Oui pour Richard Abbenbroeck, directeur maternelle et primaire, institut Notre-Dame à Charleroi
"La Brabançonne" est un symbole, et un rappel des valeurs de la Belgique. C’est aussi un vecteur d’unité, notamment lors d’événements officiels. La ferveur qui entoure la Coupe du monde de football participe également à son apprentissage.
"La Brabançonne" est-elle apprise par les enfants dans votre école ?
Oui, et elle est chantée pour clôturer la proclamation.
Cet apprentissage se fait-il tout au long de l’année ?
Pas forcément tout au long de l’année. C’est au niveau du programme que nous nous devons de l’avoir. Elle est apprise à un moment donné, suivant les thématiques qui sont vues en classe, puis revue une fois que les examens sont terminés afin d’être chantée lors de la proclamation.
En quoi est-ce important de connaître "La Brabançonne" à l’école ?

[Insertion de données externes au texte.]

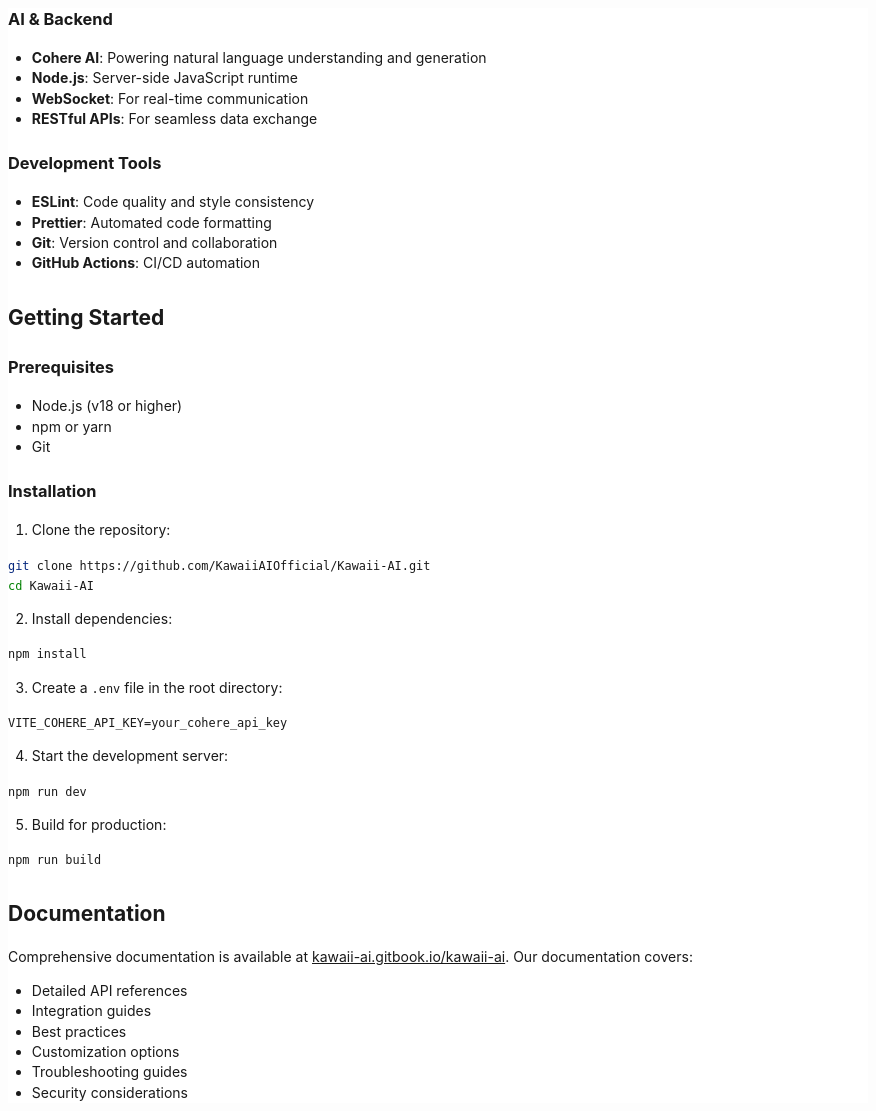 ### AI & Backend
- **Cohere AI**: Powering natural language understanding and generation
- **Node.js**: Server-side JavaScript runtime
- **WebSocket**: For real-time communication
- **RESTful APIs**: For seamless data exchange

### Development Tools
- **ESLint**: Code quality and style consistency
- **Prettier**: Automated code formatting
- **Git**: Version control and collaboration
- **GitHub Actions**: CI/CD automation

## Getting Started

### Prerequisites
- Node.js (v18 or higher)
- npm or yarn
- Git

### Installation

1. Clone the repository:
```bash
git clone https://github.com/KawaiiAIOfficial/Kawaii-AI.git
cd Kawaii-AI
```

2. Install dependencies:
```bash
npm install
```

3. Create a `.env` file in the root directory:
```env
VITE_COHERE_API_KEY=your_cohere_api_key
```

4. Start the development server:
```bash
npm run dev
```

5. Build for production:
```bash
npm run build
```

## Documentation

Comprehensive documentation is available at [kawaii-ai.gitbook.io/kawaii-ai](https://kawaii-ai.gitbook.io/kawaii-ai/). Our documentation covers:

- Detailed API references
- Integration guides
- Best practices
- Customization options
- Troubleshooting guides
- Security considerations
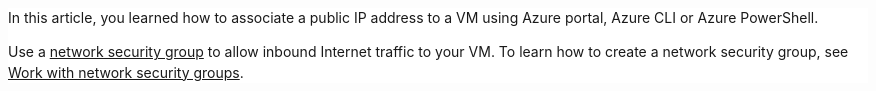 In this article, you learned how to associate a public IP address to a VM using Azure portal, Azure CLI or Azure PowerShell.

Use a [network security group](../../virtual-network/network-security-groups-overview.md) to allow inbound Internet traffic to your VM. To learn how to create a network security group, see [Work with network security groups](../../virtual-network/manage-network-security-group.md#work-with-network-security-groups).
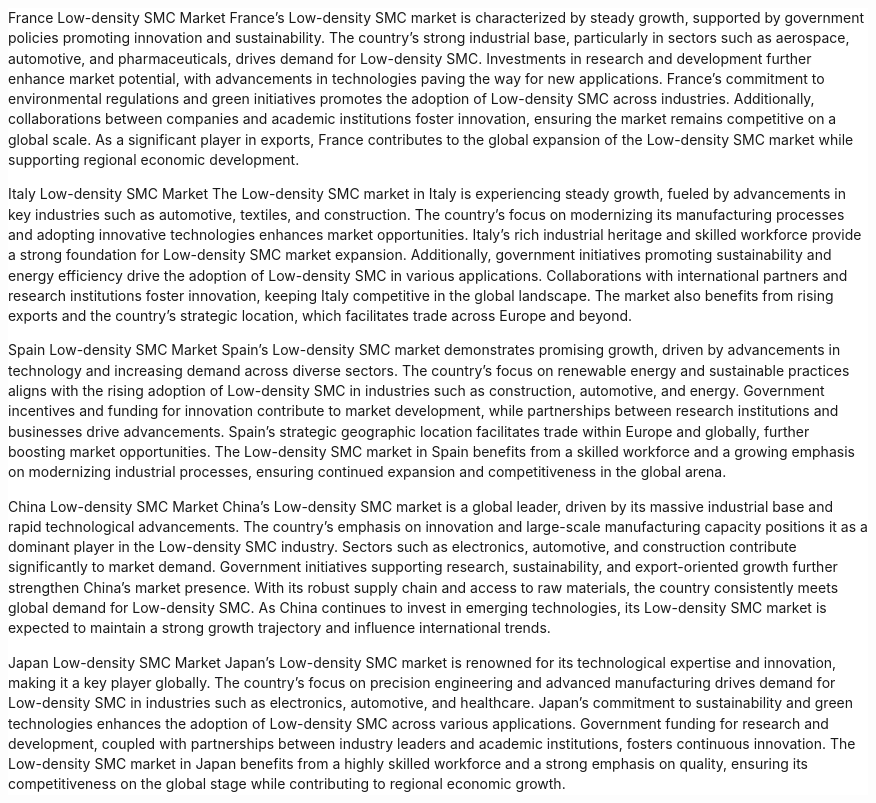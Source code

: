 France Low-density SMC Market
France’s Low-density SMC market is characterized by steady growth, supported by government policies promoting innovation and sustainability. The country’s strong industrial base, particularly in sectors such as aerospace, automotive, and pharmaceuticals, drives demand for Low-density SMC. Investments in research and development further enhance market potential, with advancements in technologies paving the way for new applications. France’s commitment to environmental regulations and green initiatives promotes the adoption of Low-density SMC across industries. Additionally, collaborations between companies and academic institutions foster innovation, ensuring the market remains competitive on a global scale. As a significant player in exports, France contributes to the global expansion of the Low-density SMC market while supporting regional economic development.

Italy Low-density SMC Market
The Low-density SMC market in Italy is experiencing steady growth, fueled by advancements in key industries such as automotive, textiles, and construction. The country’s focus on modernizing its manufacturing processes and adopting innovative technologies enhances market opportunities. Italy’s rich industrial heritage and skilled workforce provide a strong foundation for Low-density SMC market expansion. Additionally, government initiatives promoting sustainability and energy efficiency drive the adoption of Low-density SMC in various applications. Collaborations with international partners and research institutions foster innovation, keeping Italy competitive in the global landscape. The market also benefits from rising exports and the country’s strategic location, which facilitates trade across Europe and beyond.

Spain Low-density SMC Market
Spain’s Low-density SMC market demonstrates promising growth, driven by advancements in technology and increasing demand across diverse sectors. The country’s focus on renewable energy and sustainable practices aligns with the rising adoption of Low-density SMC in industries such as construction, automotive, and energy. Government incentives and funding for innovation contribute to market development, while partnerships between research institutions and businesses drive advancements. Spain’s strategic geographic location facilitates trade within Europe and globally, further boosting market opportunities. The Low-density SMC market in Spain benefits from a skilled workforce and a growing emphasis on modernizing industrial processes, ensuring continued expansion and competitiveness in the global arena.

China Low-density SMC Market
China’s Low-density SMC market is a global leader, driven by its massive industrial base and rapid technological advancements. The country’s emphasis on innovation and large-scale manufacturing capacity positions it as a dominant player in the Low-density SMC industry. Sectors such as electronics, automotive, and construction contribute significantly to market demand. Government initiatives supporting research, sustainability, and export-oriented growth further strengthen China’s market presence. With its robust supply chain and access to raw materials, the country consistently meets global demand for Low-density SMC. As China continues to invest in emerging technologies, its Low-density SMC market is expected to maintain a strong growth trajectory and influence international trends.

Japan Low-density SMC Market
Japan’s Low-density SMC market is renowned for its technological expertise and innovation, making it a key player globally. The country’s focus on precision engineering and advanced manufacturing drives demand for Low-density SMC in industries such as electronics, automotive, and healthcare. Japan’s commitment to sustainability and green technologies enhances the adoption of Low-density SMC across various applications. Government funding for research and development, coupled with partnerships between industry leaders and academic institutions, fosters continuous innovation. The Low-density SMC market in Japan benefits from a highly skilled workforce and a strong emphasis on quality, ensuring its competitiveness on the global stage while contributing to regional economic growth.
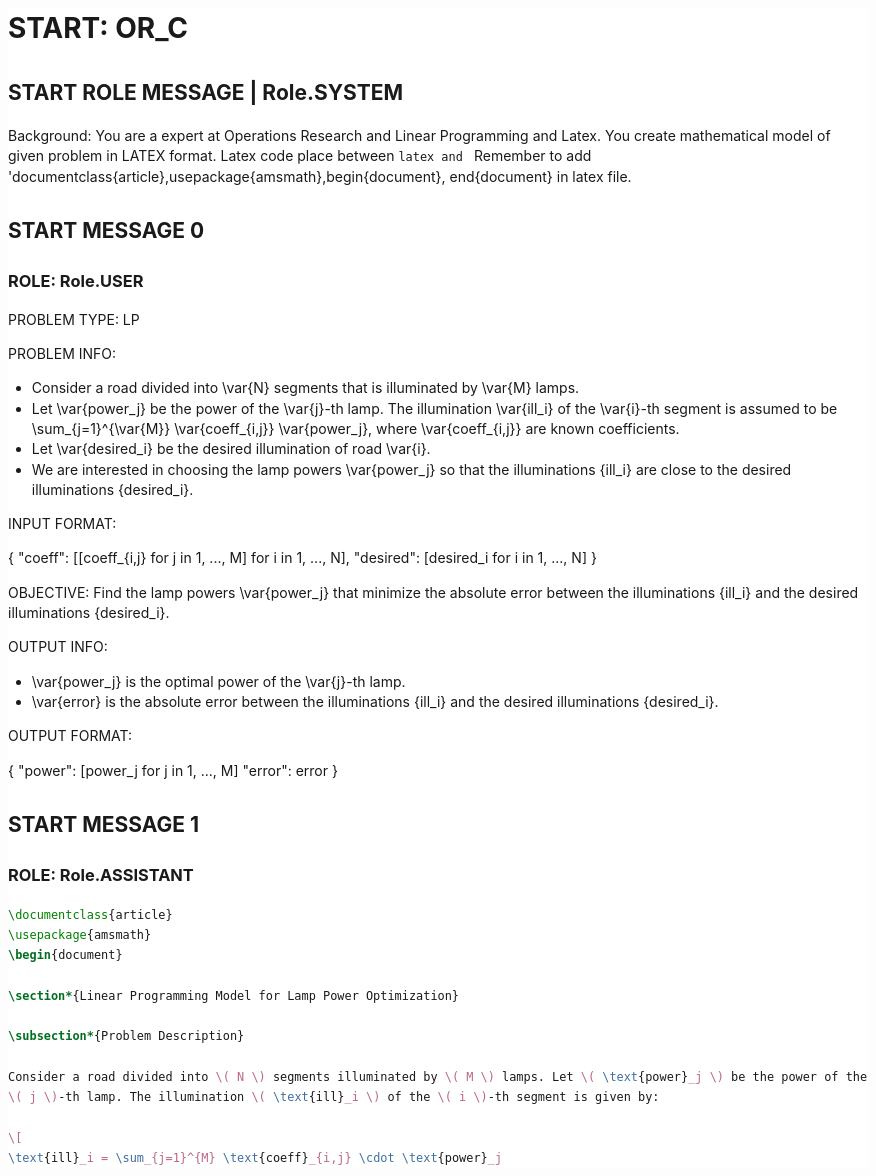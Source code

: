 # START: OR_C 
## START ROLE MESSAGE | Role.SYSTEM 
Background: You are a expert at Operations Research and Linear Programming and Latex. You create mathematical model of given problem in LATEX format. Latex code place between ```latex and ``` Remember to add 'documentclass{article},usepackage{amsmath},begin{document}, end{document} in latex file. 
## START MESSAGE 0 
### ROLE: Role.USER
<DESCRIPTION>
PROBLEM TYPE: LP

PROBLEM INFO: 

- Consider a road divided into \var{N} segments that is illuminated by \var{M} lamps.
- Let \var{power_j} be the power of the \var{j}-th lamp. The illumination \var{ill_i} of the \var{i}-th segment is assumed to be \sum_{j=1}^{\var{M}} \var{coeff_{i,j}} \var{power_j}, where \var{coeff_{i,j}} are known coefficients.
- Let \var{desired_i} be the desired illumination of road \var{i}. 
- We are interested in choosing the lamp powers \var{power_j} so that the illuminations {ill_i} are close to the desired illuminations {desired_i}. 

INPUT FORMAT: 

{
    "coeff": [[coeff_{i,j} for j in 1, ..., M] for i in 1, ..., N],
    "desired": [desired_i for i in 1, ..., N]
}

OBJECTIVE: Find the lamp powers \var{power_j} that minimize the absolute error between the illuminations {ill_i} and the desired illuminations {desired_i}.

OUTPUT INFO:

- \var{power_j} is the optimal power of the \var{j}-th lamp.
- \var{error} is the absolute error between the illuminations {ill_i} and the desired illuminations {desired_i}.

OUTPUT FORMAT:

{
    "power": [power_j for j in 1, ..., M]
    "error": error
}
</DESCRIPTION>


## START MESSAGE 1 
### ROLE: Role.ASSISTANT
```latex
\documentclass{article}
\usepackage{amsmath}
\begin{document}

\section*{Linear Programming Model for Lamp Power Optimization}

\subsection*{Problem Description}

Consider a road divided into \( N \) segments illuminated by \( M \) lamps. Let \( \text{power}_j \) be the power of the \( j \)-th lamp. The illumination \( \text{ill}_i \) of the \( i \)-th segment is given by:

\[
\text{ill}_i = \sum_{j=1}^{M} \text{coeff}_{i,j} \cdot \text{power}_j
```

Selon moi, c’est le symbole d’un pays. Ce n’est pas matériel, mais hors contexte mondial, nous avons pris cette habitude-là en fin de sixième car c’est un événement où les enfants reçoivent leur diplôme, et comme cela leur ouvre les portes de pas mal de choses, nous avons pris ce pli-là afin de rendre encore plus officiel le chant "officiel" par excellence. Cela a une importance, y compris pour les enfants qui sont d’origine étrangère. Il y a une multicuralité bien présente à l’école, et les enfants la chantent sans aucun souci.
Est-ce qu’il y a un effet Mondial de football qui donne un coup de boost pour apprendre l’hymne national ?
Pendant le Mondial, c’est quelque chose de particulier : il y a vraiment une ferveur à ce niveau-là. Déjà, par rapport aux enfants, certains la connaissent déjà. Cela est peut-être dû au fait que pour un match, "La Brabançonne" avait déjà été sous-titrée… donc ils ont déjà des connaissances par rapport à ça. Ensuite, l’effet Coupe du monde se ressent d’autant plus chez nous que la proclamation a lieu au moment de Belgique - Angleterre (NdlR : la rencontre a lieu ce soir - lire pp. 36-39) et donc, on a dû un peu la décaler. Nous avions pensé diffuser la rencontre en même temps, mais techniquement c’était impossible. C’est un autre effet de la Coupe du monde : les parents ont demandé à ce que la proclamation "ne traîne pas trop".
Quels autres symboles - autres que "La Brabançonne - sont-ils selon vous vecteurs d’harmonie et d’unité au sein de l’école ?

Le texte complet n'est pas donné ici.